After the Bank Heist: from The Voyage Out, Virginia Woolf: http://erasures.wavepoetry.com/erasures.php?sourceid=3

Adam Lanza: from Youth Challenges, Clarence B Kelland: http://erasures.wavepoetry.com/erasures.php?sourceid=15

Burning Witch: from Clouds, Aristophanes: http://erasures.wavepoetry.com/erasures.php?sourceid=14

Below the Titanic: from Out of the Fog, C.K. Ober: http://erasures.wavepoetry.com/erasures.php?sourceid=13

To Be Continued: from The Melting of Molly, Maria Thompson Daviess: http://erasures.wavepoetry.com/erasures.php?sourceid=6

Curtis Gale Weeks 01-26-2014 03:12 PM

Donna,

I read that as door=death and also "door into heaven". Hell is approaching near. Was that your intent? Very interesting.

Steve Bucknell 01-26-2014 03:16 PM

Raise the Titanic
 
Curtis,

A tour de force. I like the way the titles direct the reader into each section. The overarching ‘At the End’ seems to speak of the study of last things. The only title I don’t buy into is ‘After the Bank Heist’; the image of ‘two/young men engaged in silence’ is so strong I want the title to key into their story or identity in a stronger way. A sense of time, decay and silence in the tarnished here and now exists in these words.

I get the title reference in the second stanza, and the sense here of trying to describe something beyond the power of language. The words trail off, unable to complete the sense they are trying to make.

The third stanza: ‘Burning Witch’ offers affirmation: a female shaman leading the way with words, torches, laughter and a powerful, didactic injunction: Be gods thus:Better spend the daysof life.

The fourth stanza ‘Below the Titanic’ reminds me of Enzensberger’s The Sinking of the Titanic. The way thoughts of disaster get us through the long nights, or ‘stopped/what might come’.

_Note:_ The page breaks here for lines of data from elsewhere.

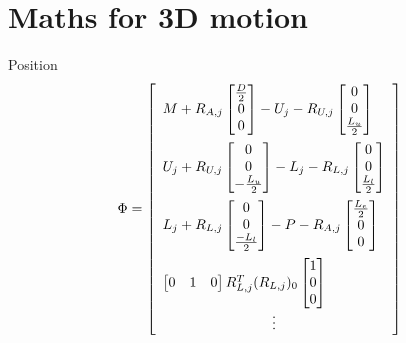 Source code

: \section{Maths for 3D motion}
Position
\begin{equation}
    \Phi=
    \begin{bmatrix}
    \begin{array}{l} %
    M+R_{A,j}\begin{bmatrix}\frac{D}{2} \\ 0 \\0 \end{bmatrix} - U_j - R_{U,j} \begin{bmatrix}0\\ 0 \\\frac{L_u}{2}  \end{bmatrix}  \vspace{0.5em}\\
    U_j+R_{U,j}\begin{bmatrix}0 \\ 0 \\-\frac{L_u}{2} \end{bmatrix} - L_j - R_{L,j} \begin{bmatrix}0\\ 0 \\\frac{L_l}{2}  \end{bmatrix}  \vspace{0.5em}\\
    L_j+R_{L,j}\begin{bmatrix}0 \\ 0 \\ \frac{-L_l}{2} \end{bmatrix} - P - R_{A,j} \begin{bmatrix}\frac{L_e}{2}\\ 0 \\0 \end{bmatrix}  \vspace{0.5em} \\
    \begin{bmatrix} 0 & 1 & 0 \end{bmatrix}R_{L,j}^T(R_{L,j})_0\begin{bmatrix} 1\\ 0 \\0\end{bmatrix}
    \end{array}\\
    \vdots
    \end{bmatrix}
\end{equation}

The sinking of the Titanic proceeds according to plan ...
It is 100% tax-deductible.
It is a lucky bag for poets ...
It is better than nothing ...
It has a solid working-class basis.
It arrives in the nick of time ...
It is a breathtaking spectacle . Enzensberger.

The last stanza: ‘To be Continued’ strikes a positively joyful note, ‘Frolicking’ and a vision of continuity : ‘Mothers and nests/decide the world.’ It contradicts the ‘At the End’ nicely.

All in all I think you’ve put together strong images and framed and structured them well. If I saw this blind in a magazine I’d be impressed.

Steve.

William A. Baurle 01-26-2014 08:51 PM

Quote:

Originally Posted by Steve Bucknell (Post 310777)
Bill,

Your explication of your erasure poem is dramatic and involving:

"What I was trying to do was pit the boxes against one another: the three dimensional, actual box, and the door, which according to the box's POV is two dimensional, and therefore strange and forbidding, right off the bat. I see the door closed and the box up against it, maybe to keep the door from opening on its own? I had a bedroom door with no lock in an apartment for several years, and I did just that: I placed a heavy box full of books right against the door, so that if someone (some drunken Tortilla Flat kind of pseudo-friend, not Mexican but as white and trashy as I was at that time) should come barging in on me I'd at least have some noise or a second's hesitation to warn me of the intrusion."

The erasure poem you make is dull, abstract, undramatic, uninvolving and opaque. This explication, the memory it touches on is the stuff you need to work with: vivid raw material and drama which communicates powerful feeling. That's where the poetry is.

Steve

Thanks for the feedback, Steve. I really didn't put much effort into it, and that alone is bad practice. You get out what you put in. I think I was trying to work on the paranoia I got from Curtis's poem and distill even further. But you are right, and your point is well taken. It's good to see people having a go at this and not being too put off by it.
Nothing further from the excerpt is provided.